Hi again , have a look at this dictionary, RAE, which supplies you all accepted Spanish words , mostly all over the Spanish speaking world. 

However, there are some words only used in a specific country, so on the left site of the page I am sending you, you will see "Diccionario de Americanismos", words mostly only used in other Spanish speaking countries. 

Real Academia Española


*Diccionarios*

Diccionario de la lengua española
Diccionario panhispánico de dudas
Diccionario del español jurídico
Nuevo diccionario histórico
Diccionario de americanismos
Diccionarios anteriores (1726-2006)


I am thinking about _brittle stones _for this context, but I can't be sure, wait for more answers.


----------



## Circunflejo

Delain3 said:


> That’s helpful @Magazine. Where did you find that definition from Honduras?

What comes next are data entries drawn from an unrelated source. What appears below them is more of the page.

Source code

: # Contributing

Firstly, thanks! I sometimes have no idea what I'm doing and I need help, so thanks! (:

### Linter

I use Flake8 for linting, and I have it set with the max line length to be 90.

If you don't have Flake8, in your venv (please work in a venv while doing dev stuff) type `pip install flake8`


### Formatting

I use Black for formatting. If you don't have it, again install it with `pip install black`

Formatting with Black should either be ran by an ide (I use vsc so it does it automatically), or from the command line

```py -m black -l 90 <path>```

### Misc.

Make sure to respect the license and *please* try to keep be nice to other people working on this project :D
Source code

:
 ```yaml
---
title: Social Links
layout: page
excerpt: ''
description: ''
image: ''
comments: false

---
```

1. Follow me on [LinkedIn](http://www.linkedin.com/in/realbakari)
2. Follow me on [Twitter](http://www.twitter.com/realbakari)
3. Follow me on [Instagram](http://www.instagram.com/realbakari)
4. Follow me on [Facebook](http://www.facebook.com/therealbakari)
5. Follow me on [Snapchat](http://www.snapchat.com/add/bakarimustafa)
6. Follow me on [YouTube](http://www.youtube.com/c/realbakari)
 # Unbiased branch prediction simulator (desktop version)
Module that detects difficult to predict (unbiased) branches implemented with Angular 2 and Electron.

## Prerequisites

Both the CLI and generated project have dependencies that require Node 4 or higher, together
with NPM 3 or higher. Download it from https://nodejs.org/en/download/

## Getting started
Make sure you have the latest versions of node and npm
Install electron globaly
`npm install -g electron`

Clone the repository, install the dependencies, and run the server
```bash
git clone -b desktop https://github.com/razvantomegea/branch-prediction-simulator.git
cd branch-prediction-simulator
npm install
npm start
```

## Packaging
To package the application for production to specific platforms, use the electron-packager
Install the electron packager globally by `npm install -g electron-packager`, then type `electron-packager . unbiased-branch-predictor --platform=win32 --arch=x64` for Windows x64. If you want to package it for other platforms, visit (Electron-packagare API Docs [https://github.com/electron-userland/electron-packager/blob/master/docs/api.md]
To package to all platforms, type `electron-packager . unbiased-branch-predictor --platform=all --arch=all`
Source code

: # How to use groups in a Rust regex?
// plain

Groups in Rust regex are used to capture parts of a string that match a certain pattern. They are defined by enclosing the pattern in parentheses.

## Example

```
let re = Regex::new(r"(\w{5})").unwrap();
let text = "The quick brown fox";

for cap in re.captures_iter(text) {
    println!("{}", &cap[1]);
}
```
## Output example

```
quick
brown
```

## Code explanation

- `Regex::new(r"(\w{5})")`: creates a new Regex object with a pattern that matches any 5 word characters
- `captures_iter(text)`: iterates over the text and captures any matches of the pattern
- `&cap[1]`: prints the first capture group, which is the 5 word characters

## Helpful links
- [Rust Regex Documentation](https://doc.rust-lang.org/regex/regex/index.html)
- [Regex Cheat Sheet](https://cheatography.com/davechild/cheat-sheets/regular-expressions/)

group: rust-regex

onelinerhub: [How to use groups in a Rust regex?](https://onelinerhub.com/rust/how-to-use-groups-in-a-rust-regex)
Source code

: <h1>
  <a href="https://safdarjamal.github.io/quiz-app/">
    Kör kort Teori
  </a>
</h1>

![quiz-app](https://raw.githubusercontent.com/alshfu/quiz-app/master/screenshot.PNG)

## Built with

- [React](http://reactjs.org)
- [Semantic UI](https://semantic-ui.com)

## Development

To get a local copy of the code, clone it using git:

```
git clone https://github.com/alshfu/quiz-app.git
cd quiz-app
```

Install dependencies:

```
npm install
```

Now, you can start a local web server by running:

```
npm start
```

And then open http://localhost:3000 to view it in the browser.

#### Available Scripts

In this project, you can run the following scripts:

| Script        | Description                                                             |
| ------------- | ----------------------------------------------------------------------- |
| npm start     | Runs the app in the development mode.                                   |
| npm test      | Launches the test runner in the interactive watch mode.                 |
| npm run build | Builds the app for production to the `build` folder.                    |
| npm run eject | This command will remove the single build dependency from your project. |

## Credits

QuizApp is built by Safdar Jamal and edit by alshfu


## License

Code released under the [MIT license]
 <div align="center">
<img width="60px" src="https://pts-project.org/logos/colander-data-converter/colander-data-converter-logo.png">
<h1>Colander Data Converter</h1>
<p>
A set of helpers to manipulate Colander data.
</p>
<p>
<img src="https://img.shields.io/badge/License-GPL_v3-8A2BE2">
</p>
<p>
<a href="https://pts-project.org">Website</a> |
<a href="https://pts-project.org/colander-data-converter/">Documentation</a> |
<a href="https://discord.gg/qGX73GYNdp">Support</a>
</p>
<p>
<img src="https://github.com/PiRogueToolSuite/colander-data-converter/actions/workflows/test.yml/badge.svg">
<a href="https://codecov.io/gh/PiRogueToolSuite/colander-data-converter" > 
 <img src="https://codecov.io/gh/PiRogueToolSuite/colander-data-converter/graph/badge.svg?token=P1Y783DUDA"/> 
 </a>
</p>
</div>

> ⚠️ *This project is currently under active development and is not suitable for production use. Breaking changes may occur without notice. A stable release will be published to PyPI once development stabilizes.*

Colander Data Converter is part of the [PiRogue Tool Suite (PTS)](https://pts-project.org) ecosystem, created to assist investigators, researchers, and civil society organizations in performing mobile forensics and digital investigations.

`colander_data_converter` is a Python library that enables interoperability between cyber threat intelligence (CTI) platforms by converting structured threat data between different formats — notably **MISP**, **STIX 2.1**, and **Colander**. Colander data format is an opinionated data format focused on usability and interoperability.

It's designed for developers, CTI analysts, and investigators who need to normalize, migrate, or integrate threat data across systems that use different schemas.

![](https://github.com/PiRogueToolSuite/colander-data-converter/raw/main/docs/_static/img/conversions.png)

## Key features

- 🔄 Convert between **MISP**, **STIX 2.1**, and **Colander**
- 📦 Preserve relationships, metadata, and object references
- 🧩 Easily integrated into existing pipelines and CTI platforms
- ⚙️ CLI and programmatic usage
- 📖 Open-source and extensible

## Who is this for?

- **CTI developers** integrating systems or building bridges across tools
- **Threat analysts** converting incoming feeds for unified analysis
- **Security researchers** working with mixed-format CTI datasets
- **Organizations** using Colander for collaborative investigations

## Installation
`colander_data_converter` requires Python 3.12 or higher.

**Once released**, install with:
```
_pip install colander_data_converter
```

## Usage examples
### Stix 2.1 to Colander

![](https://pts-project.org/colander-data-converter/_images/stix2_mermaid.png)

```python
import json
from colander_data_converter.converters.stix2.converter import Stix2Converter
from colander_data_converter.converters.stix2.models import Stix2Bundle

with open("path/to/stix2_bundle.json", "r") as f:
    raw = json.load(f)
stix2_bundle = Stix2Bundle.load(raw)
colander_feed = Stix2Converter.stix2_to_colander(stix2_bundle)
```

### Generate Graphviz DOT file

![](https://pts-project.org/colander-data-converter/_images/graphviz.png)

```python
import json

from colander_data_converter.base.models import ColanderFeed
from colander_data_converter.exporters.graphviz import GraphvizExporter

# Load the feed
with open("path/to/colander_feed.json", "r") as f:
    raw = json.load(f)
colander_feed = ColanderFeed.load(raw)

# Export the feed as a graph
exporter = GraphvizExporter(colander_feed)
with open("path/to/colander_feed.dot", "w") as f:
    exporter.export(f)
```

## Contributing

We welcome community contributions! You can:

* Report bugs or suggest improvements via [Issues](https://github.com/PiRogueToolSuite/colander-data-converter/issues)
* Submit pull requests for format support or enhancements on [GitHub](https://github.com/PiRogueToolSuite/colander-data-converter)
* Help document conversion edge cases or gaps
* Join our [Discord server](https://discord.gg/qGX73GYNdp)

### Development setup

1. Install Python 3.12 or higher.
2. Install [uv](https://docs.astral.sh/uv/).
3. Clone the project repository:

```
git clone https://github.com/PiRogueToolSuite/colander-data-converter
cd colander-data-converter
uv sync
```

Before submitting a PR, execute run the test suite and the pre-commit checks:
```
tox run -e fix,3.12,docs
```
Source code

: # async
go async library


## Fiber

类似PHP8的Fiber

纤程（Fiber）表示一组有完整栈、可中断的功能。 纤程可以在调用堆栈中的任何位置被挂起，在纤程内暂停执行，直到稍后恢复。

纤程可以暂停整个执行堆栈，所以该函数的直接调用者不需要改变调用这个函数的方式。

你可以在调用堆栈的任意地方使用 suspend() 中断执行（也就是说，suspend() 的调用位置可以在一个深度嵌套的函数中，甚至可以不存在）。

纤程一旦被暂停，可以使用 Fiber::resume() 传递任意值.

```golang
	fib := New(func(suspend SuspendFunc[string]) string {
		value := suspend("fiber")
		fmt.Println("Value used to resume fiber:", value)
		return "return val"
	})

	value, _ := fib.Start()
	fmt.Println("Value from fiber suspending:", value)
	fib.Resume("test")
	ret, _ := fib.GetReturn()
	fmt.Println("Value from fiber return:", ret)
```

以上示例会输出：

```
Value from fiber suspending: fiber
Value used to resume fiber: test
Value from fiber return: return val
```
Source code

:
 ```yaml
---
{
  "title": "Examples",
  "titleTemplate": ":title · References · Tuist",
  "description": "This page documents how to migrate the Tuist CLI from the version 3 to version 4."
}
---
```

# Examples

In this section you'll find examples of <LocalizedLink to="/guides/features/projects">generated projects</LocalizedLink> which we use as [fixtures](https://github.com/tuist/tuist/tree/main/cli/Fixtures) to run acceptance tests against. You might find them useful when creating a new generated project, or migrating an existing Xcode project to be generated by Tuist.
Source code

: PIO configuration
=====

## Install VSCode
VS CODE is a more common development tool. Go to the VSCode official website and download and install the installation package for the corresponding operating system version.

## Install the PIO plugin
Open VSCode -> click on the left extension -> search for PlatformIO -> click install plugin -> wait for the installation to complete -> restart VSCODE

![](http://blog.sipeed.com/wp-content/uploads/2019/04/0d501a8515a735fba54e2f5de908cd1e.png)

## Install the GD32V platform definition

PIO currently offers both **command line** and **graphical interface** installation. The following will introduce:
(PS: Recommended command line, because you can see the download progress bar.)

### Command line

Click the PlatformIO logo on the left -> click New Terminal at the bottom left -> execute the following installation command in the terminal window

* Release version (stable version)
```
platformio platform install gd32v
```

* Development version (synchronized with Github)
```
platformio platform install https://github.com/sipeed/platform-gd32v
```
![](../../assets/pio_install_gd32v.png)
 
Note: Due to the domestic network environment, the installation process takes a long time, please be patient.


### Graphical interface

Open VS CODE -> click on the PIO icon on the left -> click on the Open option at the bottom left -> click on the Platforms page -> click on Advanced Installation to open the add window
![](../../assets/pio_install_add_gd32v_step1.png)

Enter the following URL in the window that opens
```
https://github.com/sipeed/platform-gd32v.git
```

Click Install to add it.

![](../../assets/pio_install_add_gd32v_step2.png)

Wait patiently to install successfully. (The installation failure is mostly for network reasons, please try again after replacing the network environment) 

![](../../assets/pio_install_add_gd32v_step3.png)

In the dictionary that I linked on my first post on this thread but I guess that wasn't useful enough for you.


----------



## Masood

Maybe _crushed ore._


----------



## Magazine

Masood said:


> Maybe _crushed ore._


Looks like that's it 

Would brittle stone or something similar be understood? 
thanks


----------



## Masood

Magazine said:


> Would brittle stone or something similar be understood?
> thanks


Not really. 
_Brittle _refers to something that breaks easily - maybe even by hand pressure. 
_Stone _is just another word for _rock _- there'd be no reason to put it into a furnace - unless it were an _ore _- a type of rock which contains a mineral or metal which can be extracted.


----------



## jilar

No creo que podamos hablar de mena, Masood. Yo creo que broza se refiere al conjunto de rocas que en su día no se trató (simplemente fue apartada y almacenada, quizá para su posterior tratamiento o procesado minero, o bien como simple desperdicio considerando que no tenía la calidad suficiente, poca concentración de lo que quieren extraer).

Ahora este hombre parece tener interés en procesar esos restos (el término broza da siempre esta idea, desperdicio, resto ... material de escaso valor)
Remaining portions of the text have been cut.